Reviewed by Jonathan Berk
The Western is one of the most defined film genres. One element most audiences expect is a Western to be set in America as the country expands Westward. The setting of writer-director Felipe Gálvez’s new film The Settlers immediately stands out as unique for this genre. Rather than the American West, this film is set in Chile in the early 20th century. Alexander MacLennan (Mark Stanley), Cowboy Bill (Benjamin Westfall), and Segundo (Camilado Arancibia) are hired by a wealthy landowner (Alfredo Castro) to mark out the perimeter of his extensive property and open a route to the Atlantic Ocean across vast Patagonia.
While the setting is unique for this genre, the film features many other elements associated with it: the three men on horseback traveling the wide open plains and the wide cinematography showcasing the vast mountains and grassy fields. Of course, traditionally, the West is full of a lot more desert in many films, so the colors of the landscape cinematography in this film are noticeably different.

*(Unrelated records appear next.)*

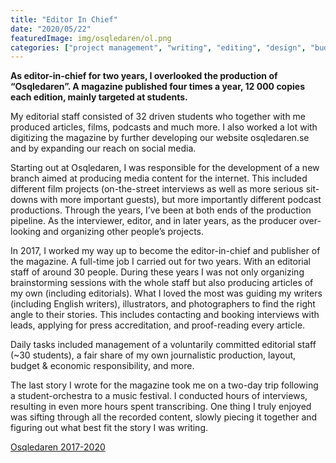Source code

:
 ```yaml
---
title: "Editor In Chief​"
date: "2020/05/22"
featuredImage: img/osqledaren/ol.png
categories: ["project management", "writing", "editing", "design", "budgeting"]
---
```


**As editor-in-chief for two years, I overlooked the production of “Osqledaren”. A magazine published four times a year, 12 000 copies each edition, mainly targeted at students.**

My editorial staff consisted of 32 driven students who together with me produced articles, films, podcasts and much more. I also worked a lot with digitizing the magazine by further developing our website osqledaren.se and by expanding our reach on social media.

Starting out at Osqledaren, I was responsible for the development of a new branch aimed at producing media content for the internet. This included different film projects (on-the-street interviews as well as more serious sit-downs with more important guests), but more importantly different podcast productions. Through the years, I’ve been at both ends of the production pipeline. As the interviewer, editor, and in later years, as the producer over-looking and organizing other people’s projects.

In 2017, I worked my way up to become the editor-in-chief and publisher of the magazine. A full-time job I carried out for two years. With an editorial staff of around 30 people. During these years I was not only organizing brainstorming sessions with the whole staff but also producing articles of my own (including editorials). What I loved the most was guiding my writers (including English writers), illustrators, and photographers to find the right angle to their stories. This includes contacting and booking interviews with leads, applying for press accreditation, and proof-reading every article. 

Daily tasks included management of a voluntarily committed editorial staff (~30 students), a fair share of my own journalistic production, layout, budget & economic responsibility, and more.

The last story I wrote for the magazine took me on a two-day trip following a student-orchestra to a music festival. I conducted hours of interviews, resulting in even more hours spent transcribing. One thing I truly enjoyed was sifting through all the recorded content, slowly piecing it together and figuring out what best fit the story I was writing. 

[Osqledaren 2017-2020](https://issuu.com/osqledaren)
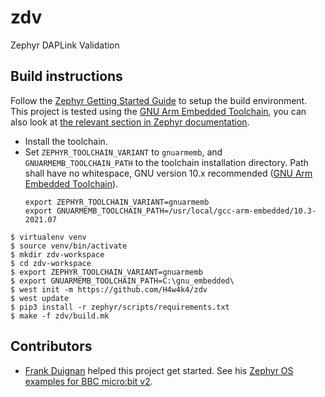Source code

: # zdv
Zephyr DAPLink Validation

## Build instructions

Follow the [Zephyr Getting Started Guide](https://docs.zephyrproject.org/2.7.0/getting_started) to setup the build environment. This project is tested using the [GNU Arm Embedded Toolchain](https://developer.arm.com/tools-and-software/open-source-software/developer-tools/gnu-toolchain/gnu-rm), you can also look at [the relevant section in Zephyr documentation](https://docs.zephyrproject.org/2.7.0/getting_started/toolchain_3rd_party_x_compilers.html#gnu-arm-embedded).

- Install the toolchain.
- Set `ZEPHYR_TOOLCHAIN_VARIANT` to `gnuarmemb`, and `GNUARMEMB_TOOLCHAIN_PATH` to the toolchain installation directory. Path shall have no whitespace, GNU version 10.x recommended ([GNU Arm Embedded Toolchain](https://developer.arm.com/tools-and-software/open-source-software/developer-tools/gnu-toolchain/gnu-rm/downloads)).
  ```
  export ZEPHYR_TOOLCHAIN_VARIANT=gnuarmemb
  export GNUARMEMB_TOOLCHAIN_PATH=/usr/local/gcc-arm-embedded/10.3-2021.07
  ```

```
$ virtualenv venv
$ source venv/bin/activate
$ mkdir zdv-workspace
$ cd zdv-workspace
$ export ZEPHYR_TOOLCHAIN_VARIANT=gnuarmemb
$ export GNUARMEMB_TOOLCHAIN_PATH=C:\gnu_embedded\
$ west init -m https://github.com/H4w4k4/zdv
$ west update
$ pip3 install -r zephyr/scripts/requirements.txt
$ make -f zdv/build.mk
```

## Contributors

- [Frank Duignan](https://github.com/fduignan) helped this project get started. See his [Zephyr OS examples for BBC micro:bit v2](https://github.com/fduignan/zephyr_bbc_microbit_v2).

Another element this film shares with the genre is putting those men on horseback against the indigenous people. Part of their “job” is ridding the land of “Indians,” which is extra difficult for Segundo, as he is indicated to be a “half-blood.” It’s with this plot that the film finds some extreme brutality. Gálvez’s story does not shy away from the brutality of this process. The characters each deal with their actions in different ways. The way the film deals with each character often gets equally brutal.
The first half of the film is the strongest part. The interactions with the three men, each with distinctive personalities and traits, are by far the most compelling. Some very difficult-to-palate scenes — and how the men deal with their roles in those horrible moments — create on-screen dynamics that are hard to process. As the film progresses, the story breaks from the three main characters. It’s a sudden shift and gets into the political ramifications of the events in the movie so far. The momentum dips for a while, and it feels a little more like a history lesson than a film. There are some interesting tidbits of information, and the film’s final moments, especially the final shot, earn back some early intrigue.
Ultimately, The Settlers is a unique entry into a well-established genre. There are some quality performances from the three leads, and for those unfamiliar with Chile’s history, there is some insight into it that parallels America’s treatment of the Indigenous people. The brutality of some scenes may be more than some audiences want to deal with, so be warned.
The Settlers will be in theaters on January 12.